The only way it passes wholly to the customer is if you have an abusive, noncompetitive situation, like an unregulated monopoly, which again, is solved by consumer protection in the form of regulation...

And then theres the whole idea of justice, as in, the unjust enrichment that ATT enjoyed because of a lack of disclosure about their product.

Anyway you cut it, putting a fine on seems like a good thing.

Great point Pacalis! Simply using the correct term illustrates the contradictory nature of AT&T's argument that no harm exists when they “limit” and “unlimited” plan. The argument is definitely crappy. I think it’s just their obligatory attack on the sufficiency of the claim even if by a long-shot argument.

As for the deterrence, you would think the litigation costs, alone, would encourage companies to behave fairly toward consumers. Unless they have completely incompetent in-house counsel, this really goes to show how much AT&T had to have benefitted from this if they are willing to risk the cost of litigation and possibly a judgment/settlement.

Still, even if all this were not enough to deter these corporations (because they’ll just spread their loss through future sales) I still think it is necessary to call these companies out on their behavior. Everyday, we enjoy consumer protections that exist ONLY BECAUSE we, as consumers, have continued to demand it. Corporations by no means gratuitously conceded to being bound by business practices that restrict their profit. For all the reasons you listed, many of these cases benefit society as a whole.
 
With limited wifi out and about, I try to do data intensive tasks like downloading stuff and watching videos at home on wifi (uverse), but since I like to stream internet radio, I still hit 5 gb with about 10 days left in my billing cycle. Once I hit the 5gb, my iphone is close to unusable. Slowing down data speeds here and there due to congestion is one thing, but throttling speeds at a cap everywhere-all-the-time to a draconian trickle is meant to make the experience so miserable that customers will abandon unlimited for a more expensive plan. AT&T reminds me of a kid who says that he didn't mislead you because he had his fingers crossed. I'm sure that AT&T legally covered their behinds in the contract, but doing stuff like this, even though it may be legal, creates badwill and distrust with customers. I hate talking with AT&T reps whether it's for cellular or Uverse service because I feel like I have to cover every possible situation/scenario/contingency so that they don't hose me in some way, but of course, they still do. After I find that they didn't honor what they told me in some way, I call back and get the wonderful, "I'm sorry that you were given incorrect information, but there is nothing that we can do."

From Seinfeld:
Agent: Sir, if you had read the rental agreement--

Jerry: Did you see the size of that document? It's like the Declaration of
Independence, who's gonna read that?
 
An artificial bandwidth limit does limit how much data one can download in a month. A month has roughly about 700 hours or 42,000 minutes.
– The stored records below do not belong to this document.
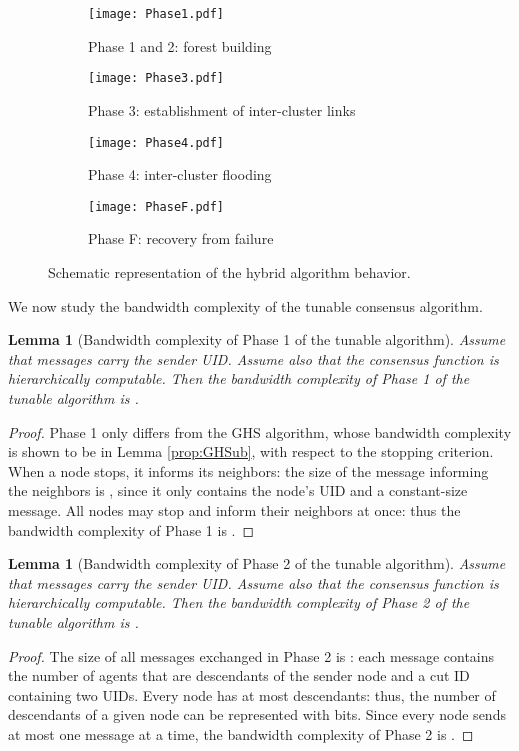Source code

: \documentclass[letterpaper,10pt,conference]{ieeeconf}
\newtheorem{lemma}[theorem]{Lemma}
\begin{document}
\begin{figure}[h]
\centering
\begin{subfigure}[b]{0.2\textwidth}
\texttt{[image: Phase1.pdf]}
\caption{Phase 1 and 2: forest building}
\label{fig:hybridalgphase1}
\end{subfigure}
\begin{subfigure}[b]{0.2\textwidth}
\texttt{[image: Phase3.pdf]}
\caption{Phase 3: establishment of inter-cluster links}
\label{fig:hybridalgphase3}
\end{subfigure}

\begin{subfigure}[b]{0.2\textwidth}
\texttt{[image: Phase4.pdf]}
\caption{Phase 4: inter-cluster flooding}
\label{fig:hybridalgphase4}
\end{subfigure}
\begin{subfigure}[b]{0.2\textwidth}
\texttt{[image: PhaseF.pdf]}
\caption{Phase F: recovery from failure}
\label{fig:hybridalgphaseF}
\end{subfigure}
\caption{Schematic representation of the hybrid algorithm behavior.}
\label{fig:hybridalgschematic}
\end{figure}

We now study the bandwidth complexity of the tunable consensus algorithm.

\begin{lemma}[Bandwidth complexity of Phase 1 of the tunable algorithm]
\label{lemma:hybrid1ub}
Assume that messages carry the sender UID. Assume also that the consensus function is hierarchically computable. Then the bandwidth complexity of Phase 1 of the tunable algorithm is .
\end{lemma}
\begin{proof}
Phase 1 only differs from the GHS algorithm, whose bandwidth complexity is shown to be  in Lemma \ref{prop:GHSub}, with respect to the stopping criterion. When a node stops, it informs its neighbors: the size of the message informing the neighbors is , since it only contains the node's UID and a constant-size message. All nodes may stop and inform their neighbors at once: thus the bandwidth complexity of Phase 1 is .
\end{proof}

\begin{lemma}[Bandwidth complexity of Phase 2 of the tunable algorithm]
\label{lemma:hybrid2ub}
Assume that messages carry the sender UID. Assume also that the consensus function is hierarchically computable. Then the bandwidth complexity of Phase 2 of the tunable algorithm is .
\end{lemma}
\begin{proof}
The size of all messages exchanged in Phase 2 is : each message contains the number of agents that are descendants of the sender node and a cut ID containing two UIDs. Every node has at most  descendants: thus, the number of descendants of a given node can be represented with  bits. Since every node sends at most one message at a time, the bandwidth complexity of Phase 2 is .
\end{proof}
\end{document}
If the throttle is set to 1MB per minute, then one cannot download more than 5GB + 42GB per month. That is not unlimited.

I realize we probably will not agree on this but they never guaranteed a specific speed, just hat they would not not cutoff your data stream or charge you for more beyond a threshold.Ig you apply a "reasonable person" standard to this I think they would conclude that unlimited odes not mean "we will always give you data at the highest speed possible" but "we won't charge you for how much data you use beyond the initial price..."

As I said early, I think ATT is just better off ending all the unlimited plans and going with tiered pricing data. That way, they get rid of the whole "unlimited" argument. They could even add in no caps on data access at lower speeds once you hit your cap or let you buy more high speed data if you want or need to. The whole grandfathering thing was good to keep customers but I wonder how many customers are grandfathered and how many would actually leave if they ended their unlimited plans. My guess is ATT wouldn't even notice the impact.